Zelda Williams ultimately reinstated her account following the intervention of Twitter executives, but this issue has recently become the focus of female journalists and commentators who have shared similar stories of harassment, bigotry, and threats in various online spaces. Journalist Amanda Marcotte recently shut off “mentions” on her Twitter feed—the ability of other users to tag each other in their tweets—after feeling defeated from years of harassment. Soraya Chemaly, a media critic and activist, recently outlined why online harassment is uniquely harsh and cruel to women. Jill Filipovic detailed her experience with how easily online harassment becomes offline harassment. Game developer Zoe Quinn and video game critic Anita Sarkeesian were forced to leave their homes after harassment surrounding what’s called #Gamergate, where the tension between the traditional “boys club” mentality of gaming and a growing call for gender parity in the community came to a head. As the controversy escalated, Ms. Sarkeesian was forced to cancel an appearance at Utah State University when she did not feel security under Utah’s gun laws would be adequate after receiving a “school shooting” threat. Amanda Hess, a freelance writer, argued that online harassment creates a “chilling effect” whereby women are disinclined to participate professionally, socially, or economically online.
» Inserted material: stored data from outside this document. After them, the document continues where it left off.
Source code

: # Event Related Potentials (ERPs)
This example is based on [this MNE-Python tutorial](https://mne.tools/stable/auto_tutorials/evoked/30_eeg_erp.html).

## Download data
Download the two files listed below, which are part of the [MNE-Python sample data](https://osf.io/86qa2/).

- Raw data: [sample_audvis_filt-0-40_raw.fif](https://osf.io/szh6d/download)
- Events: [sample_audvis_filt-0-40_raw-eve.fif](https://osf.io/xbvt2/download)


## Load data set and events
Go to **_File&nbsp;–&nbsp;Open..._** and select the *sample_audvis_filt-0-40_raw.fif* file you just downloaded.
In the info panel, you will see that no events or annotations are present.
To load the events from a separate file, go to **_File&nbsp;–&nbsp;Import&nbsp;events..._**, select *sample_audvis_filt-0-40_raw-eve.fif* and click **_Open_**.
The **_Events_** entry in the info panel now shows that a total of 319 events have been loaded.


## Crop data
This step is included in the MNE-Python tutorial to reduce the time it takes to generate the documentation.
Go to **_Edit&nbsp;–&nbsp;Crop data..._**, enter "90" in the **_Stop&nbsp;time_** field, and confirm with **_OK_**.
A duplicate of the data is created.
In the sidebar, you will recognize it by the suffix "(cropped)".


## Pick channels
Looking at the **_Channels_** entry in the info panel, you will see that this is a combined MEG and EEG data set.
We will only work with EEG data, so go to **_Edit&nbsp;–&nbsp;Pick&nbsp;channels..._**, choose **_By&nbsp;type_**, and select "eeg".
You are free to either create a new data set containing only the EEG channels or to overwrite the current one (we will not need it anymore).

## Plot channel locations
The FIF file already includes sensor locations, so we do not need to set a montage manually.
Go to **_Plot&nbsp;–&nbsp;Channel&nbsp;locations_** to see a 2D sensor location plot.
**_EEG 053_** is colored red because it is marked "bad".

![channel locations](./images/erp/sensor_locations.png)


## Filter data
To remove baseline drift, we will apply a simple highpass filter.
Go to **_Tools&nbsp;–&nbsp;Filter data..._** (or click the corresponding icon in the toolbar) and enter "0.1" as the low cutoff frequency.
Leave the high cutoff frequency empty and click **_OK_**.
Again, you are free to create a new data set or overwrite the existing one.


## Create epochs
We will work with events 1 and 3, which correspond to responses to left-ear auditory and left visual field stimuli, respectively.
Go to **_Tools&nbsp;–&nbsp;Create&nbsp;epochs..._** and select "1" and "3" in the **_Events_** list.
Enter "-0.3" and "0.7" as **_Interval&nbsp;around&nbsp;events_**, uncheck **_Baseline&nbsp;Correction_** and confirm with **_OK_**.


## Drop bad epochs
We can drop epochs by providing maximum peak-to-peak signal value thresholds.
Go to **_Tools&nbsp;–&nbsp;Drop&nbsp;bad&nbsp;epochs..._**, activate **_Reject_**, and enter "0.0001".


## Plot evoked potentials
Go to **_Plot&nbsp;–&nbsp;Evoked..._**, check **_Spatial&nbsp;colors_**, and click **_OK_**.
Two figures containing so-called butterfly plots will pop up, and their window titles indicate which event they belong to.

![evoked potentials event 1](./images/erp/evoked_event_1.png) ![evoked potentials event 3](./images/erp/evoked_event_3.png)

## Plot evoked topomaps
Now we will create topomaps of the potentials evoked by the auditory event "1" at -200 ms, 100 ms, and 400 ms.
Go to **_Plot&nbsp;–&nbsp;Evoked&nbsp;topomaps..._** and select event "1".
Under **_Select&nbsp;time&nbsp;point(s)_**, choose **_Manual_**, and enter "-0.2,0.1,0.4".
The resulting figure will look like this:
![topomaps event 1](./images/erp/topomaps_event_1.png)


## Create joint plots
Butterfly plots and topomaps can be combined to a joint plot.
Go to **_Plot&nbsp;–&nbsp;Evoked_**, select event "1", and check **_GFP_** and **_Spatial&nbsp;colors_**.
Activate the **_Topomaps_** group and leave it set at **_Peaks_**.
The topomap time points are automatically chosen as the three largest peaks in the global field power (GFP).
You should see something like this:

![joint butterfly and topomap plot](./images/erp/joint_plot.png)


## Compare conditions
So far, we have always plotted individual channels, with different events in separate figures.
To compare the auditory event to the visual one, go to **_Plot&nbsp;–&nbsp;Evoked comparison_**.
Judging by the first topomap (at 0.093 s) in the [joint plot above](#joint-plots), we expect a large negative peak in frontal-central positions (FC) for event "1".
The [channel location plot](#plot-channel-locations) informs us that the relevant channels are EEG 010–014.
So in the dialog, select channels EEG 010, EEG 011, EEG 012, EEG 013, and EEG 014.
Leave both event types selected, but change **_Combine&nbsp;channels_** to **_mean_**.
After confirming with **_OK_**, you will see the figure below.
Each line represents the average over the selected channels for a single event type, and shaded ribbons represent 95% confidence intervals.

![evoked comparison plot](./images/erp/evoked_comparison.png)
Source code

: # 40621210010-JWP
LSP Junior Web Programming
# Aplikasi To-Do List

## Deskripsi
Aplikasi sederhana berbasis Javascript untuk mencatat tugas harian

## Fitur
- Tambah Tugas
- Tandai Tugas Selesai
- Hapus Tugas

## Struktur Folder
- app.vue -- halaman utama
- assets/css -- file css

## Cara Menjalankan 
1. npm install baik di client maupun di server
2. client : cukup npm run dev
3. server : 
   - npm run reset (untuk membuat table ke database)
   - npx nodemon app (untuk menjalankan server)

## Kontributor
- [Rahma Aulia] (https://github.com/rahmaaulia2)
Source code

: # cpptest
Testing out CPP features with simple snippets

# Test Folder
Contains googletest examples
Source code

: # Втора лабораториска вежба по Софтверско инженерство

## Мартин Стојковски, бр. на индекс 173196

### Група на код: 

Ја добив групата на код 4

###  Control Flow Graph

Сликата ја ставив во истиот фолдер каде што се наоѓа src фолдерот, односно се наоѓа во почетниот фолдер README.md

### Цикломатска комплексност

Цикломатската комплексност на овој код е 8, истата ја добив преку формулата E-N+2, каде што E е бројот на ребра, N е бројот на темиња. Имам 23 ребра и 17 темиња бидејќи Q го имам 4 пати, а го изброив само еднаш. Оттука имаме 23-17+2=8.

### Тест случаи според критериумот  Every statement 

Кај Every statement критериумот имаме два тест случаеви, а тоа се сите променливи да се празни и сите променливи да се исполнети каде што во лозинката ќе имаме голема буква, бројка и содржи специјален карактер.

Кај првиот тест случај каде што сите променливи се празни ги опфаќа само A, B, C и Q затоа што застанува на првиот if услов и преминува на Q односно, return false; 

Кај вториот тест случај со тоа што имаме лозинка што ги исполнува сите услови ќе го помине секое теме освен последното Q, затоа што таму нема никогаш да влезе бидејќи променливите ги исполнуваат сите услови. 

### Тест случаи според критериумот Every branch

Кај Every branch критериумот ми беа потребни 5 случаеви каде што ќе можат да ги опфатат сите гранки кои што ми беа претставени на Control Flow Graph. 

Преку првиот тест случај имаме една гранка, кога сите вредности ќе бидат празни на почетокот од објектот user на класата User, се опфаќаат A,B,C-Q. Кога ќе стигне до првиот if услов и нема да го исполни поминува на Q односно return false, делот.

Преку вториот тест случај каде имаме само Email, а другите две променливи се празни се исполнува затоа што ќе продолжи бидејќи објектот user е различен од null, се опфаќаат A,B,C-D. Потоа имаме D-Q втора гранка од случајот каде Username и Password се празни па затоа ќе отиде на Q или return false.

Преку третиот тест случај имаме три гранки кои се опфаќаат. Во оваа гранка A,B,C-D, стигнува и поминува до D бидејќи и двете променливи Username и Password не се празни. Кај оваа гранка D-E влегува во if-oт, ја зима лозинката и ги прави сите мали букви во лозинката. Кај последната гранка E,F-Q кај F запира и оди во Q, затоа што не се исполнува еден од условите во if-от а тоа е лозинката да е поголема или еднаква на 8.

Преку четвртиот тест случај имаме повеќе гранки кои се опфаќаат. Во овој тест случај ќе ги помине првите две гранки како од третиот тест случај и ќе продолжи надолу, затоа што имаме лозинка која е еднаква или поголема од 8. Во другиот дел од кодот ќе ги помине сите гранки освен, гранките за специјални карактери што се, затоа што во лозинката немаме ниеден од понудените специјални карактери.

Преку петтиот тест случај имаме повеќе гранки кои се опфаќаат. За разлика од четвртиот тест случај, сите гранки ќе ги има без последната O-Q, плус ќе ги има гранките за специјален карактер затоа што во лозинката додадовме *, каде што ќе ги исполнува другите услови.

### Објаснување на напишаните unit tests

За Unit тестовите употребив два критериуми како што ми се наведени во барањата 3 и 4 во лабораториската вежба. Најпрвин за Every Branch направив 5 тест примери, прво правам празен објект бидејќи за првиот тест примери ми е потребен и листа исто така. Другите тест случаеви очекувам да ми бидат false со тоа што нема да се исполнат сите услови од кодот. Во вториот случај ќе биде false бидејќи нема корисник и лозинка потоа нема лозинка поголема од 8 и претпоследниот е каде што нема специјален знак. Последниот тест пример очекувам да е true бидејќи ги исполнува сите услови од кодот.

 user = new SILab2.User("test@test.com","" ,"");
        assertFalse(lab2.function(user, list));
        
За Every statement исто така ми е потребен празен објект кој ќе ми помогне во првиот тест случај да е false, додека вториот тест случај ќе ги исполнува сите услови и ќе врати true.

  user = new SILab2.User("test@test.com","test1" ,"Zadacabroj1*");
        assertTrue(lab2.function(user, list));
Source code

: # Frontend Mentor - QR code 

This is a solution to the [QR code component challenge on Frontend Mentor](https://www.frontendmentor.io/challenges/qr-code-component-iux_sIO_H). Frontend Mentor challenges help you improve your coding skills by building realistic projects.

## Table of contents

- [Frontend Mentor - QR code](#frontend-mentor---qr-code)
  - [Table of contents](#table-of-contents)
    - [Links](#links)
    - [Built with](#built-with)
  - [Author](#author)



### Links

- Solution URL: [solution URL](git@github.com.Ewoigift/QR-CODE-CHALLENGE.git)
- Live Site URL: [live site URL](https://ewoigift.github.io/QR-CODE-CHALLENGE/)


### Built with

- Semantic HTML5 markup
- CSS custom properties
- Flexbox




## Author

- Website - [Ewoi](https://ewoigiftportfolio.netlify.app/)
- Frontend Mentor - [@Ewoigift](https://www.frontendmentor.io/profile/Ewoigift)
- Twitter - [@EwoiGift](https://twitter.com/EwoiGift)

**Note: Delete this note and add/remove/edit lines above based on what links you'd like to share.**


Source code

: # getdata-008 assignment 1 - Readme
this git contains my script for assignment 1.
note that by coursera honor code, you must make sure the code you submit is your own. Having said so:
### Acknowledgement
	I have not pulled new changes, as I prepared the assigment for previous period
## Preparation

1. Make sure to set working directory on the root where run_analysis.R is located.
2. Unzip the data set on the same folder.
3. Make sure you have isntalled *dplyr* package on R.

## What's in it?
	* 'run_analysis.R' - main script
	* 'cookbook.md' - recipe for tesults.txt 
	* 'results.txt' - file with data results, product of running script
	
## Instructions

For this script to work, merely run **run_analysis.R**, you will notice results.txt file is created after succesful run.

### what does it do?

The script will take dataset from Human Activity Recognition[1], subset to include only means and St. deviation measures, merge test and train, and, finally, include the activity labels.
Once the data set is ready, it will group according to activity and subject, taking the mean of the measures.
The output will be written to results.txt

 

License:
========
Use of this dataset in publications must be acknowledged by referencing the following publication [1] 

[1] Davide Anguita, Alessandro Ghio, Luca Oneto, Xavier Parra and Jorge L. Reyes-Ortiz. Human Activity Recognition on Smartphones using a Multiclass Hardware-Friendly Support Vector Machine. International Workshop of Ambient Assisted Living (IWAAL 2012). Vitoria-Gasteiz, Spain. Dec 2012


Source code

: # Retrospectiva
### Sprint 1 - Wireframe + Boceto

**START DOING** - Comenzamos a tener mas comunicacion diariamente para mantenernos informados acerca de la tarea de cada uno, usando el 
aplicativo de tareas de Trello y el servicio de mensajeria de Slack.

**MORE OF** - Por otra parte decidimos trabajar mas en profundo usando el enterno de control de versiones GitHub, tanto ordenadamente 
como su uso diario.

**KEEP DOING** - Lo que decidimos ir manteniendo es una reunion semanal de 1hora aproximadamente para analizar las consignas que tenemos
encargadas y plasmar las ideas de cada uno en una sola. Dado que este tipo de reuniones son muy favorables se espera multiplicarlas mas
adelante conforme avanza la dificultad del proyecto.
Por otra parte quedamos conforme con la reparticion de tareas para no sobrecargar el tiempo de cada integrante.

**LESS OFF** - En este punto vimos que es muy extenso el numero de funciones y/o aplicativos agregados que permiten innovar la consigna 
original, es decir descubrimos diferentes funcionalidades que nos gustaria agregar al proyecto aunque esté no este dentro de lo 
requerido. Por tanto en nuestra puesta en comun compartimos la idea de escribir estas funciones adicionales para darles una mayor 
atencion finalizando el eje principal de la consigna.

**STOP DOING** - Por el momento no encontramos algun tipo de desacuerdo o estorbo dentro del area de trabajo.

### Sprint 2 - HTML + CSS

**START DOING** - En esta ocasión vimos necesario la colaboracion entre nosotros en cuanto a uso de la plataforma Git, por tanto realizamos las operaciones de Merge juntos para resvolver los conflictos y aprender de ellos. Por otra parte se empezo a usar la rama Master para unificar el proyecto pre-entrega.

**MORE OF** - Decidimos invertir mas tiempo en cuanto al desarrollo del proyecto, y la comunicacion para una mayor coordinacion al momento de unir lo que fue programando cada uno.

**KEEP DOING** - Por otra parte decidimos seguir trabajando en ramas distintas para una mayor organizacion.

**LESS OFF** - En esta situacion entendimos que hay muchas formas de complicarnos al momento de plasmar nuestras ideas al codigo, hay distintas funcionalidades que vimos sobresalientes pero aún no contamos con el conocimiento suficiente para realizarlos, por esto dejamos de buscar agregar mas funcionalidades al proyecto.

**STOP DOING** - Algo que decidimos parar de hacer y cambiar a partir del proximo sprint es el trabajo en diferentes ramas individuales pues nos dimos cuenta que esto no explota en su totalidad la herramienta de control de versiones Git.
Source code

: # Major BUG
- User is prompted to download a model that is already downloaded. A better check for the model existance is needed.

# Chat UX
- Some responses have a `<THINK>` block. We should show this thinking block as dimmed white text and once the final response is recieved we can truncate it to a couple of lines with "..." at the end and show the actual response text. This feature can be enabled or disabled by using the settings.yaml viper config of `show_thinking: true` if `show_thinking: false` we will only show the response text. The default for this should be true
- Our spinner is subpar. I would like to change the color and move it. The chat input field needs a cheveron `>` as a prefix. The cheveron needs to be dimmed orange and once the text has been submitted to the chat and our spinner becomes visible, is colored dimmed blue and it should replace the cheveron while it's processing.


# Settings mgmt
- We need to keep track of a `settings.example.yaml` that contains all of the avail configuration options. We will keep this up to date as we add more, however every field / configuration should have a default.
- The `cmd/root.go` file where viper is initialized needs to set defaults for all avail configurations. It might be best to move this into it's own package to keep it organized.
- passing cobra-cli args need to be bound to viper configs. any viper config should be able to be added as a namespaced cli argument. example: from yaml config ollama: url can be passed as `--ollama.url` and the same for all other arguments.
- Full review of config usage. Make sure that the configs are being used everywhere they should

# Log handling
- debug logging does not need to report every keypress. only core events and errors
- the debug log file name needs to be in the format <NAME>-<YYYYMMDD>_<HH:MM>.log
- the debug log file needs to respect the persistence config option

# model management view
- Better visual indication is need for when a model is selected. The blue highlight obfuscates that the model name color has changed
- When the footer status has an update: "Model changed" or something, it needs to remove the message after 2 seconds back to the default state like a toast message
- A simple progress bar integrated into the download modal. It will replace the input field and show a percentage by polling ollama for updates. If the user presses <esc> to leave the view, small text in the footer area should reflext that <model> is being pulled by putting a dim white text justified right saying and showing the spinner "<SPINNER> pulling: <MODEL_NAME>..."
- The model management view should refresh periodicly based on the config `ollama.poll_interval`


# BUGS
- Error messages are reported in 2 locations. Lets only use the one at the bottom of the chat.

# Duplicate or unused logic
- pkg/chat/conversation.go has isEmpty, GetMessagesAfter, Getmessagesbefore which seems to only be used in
The sexual nature of many of these incidents is a running thread through these journalists’ stories. The most recent release of private, nude photographs of celebrities like Jennifer Lawrence, Kate Upton, and Rihanna sparked a debate over expectations of security and responsibility online. Many commentators likened the release to revenge porn, in which nude or Photoshopped photos and videos of women are published on the internet, typically by way of a disgruntled ex-partner or spouse. Efforts by activists like Charlotte Laws, whose daughter was a victim of revenge porn, highlight the difficulty in regaining control of one’s image from the digital Pandora’s Box in an area with little legal precedent and resources.

At the same time, a number of prominent websites have begun to review their practices surrounding harassment. Twitter vowed to improve its policies after the Zelda Williams fallout, reassessing how to provide support for those harassed beyond their “Report Abuse” button. In the meantime, third-party software developers at the Electronic Frontier Foundation released “Block Together,” an app that allows Twitter users to block accounts and share lists of troublesome users. Last year, Facebook set up a new review process for pages and groups to determine if their content was too offensive for advertisements. Gaming company Riot Games assessed the abuses woven throughout their community and instituted new participation standards and mechanisms for players to police one another.

While these stories provide insights into online harassment, there has been little data about the prevalence of harassment online, when, how, and to whom it occurs, and its impact on victims. Much of the existing research focuses on teens, a group considered particularly vulnerable to bullying and whose social lives increasingly incorporate digital means. The Pew Research Center has examined issues such as kindness and cruelty and privacy on social media within the teen population. Some have argued that teens may have more resources than adults when it comes to online harassment, such as parents, teachers, coaches, school administrators, and others who can provide guidance and aid. When it comes to adults, if the steps one can take personally do not go far enough to end the harassment, local law enforcement is typically the only other option. But some research has argued that law enforcement agencies are either incapable or unwilling to take on such a complex world.

This is the context for the following study by the Pew Research Center. It is based on survey data from the Pew Research Center’s American Trends Panel. The first part of this report explores the incidence and demographics of online harassment. Part 2 describes perceptions of online environments and where online harassment takes place. Part 3 outlines how people responded to their online harassment. In Part 4, the emotional aftermath of online harassment is explored. Part 5 concludes the report by examining the incidence and demographics of witnessing harassment online.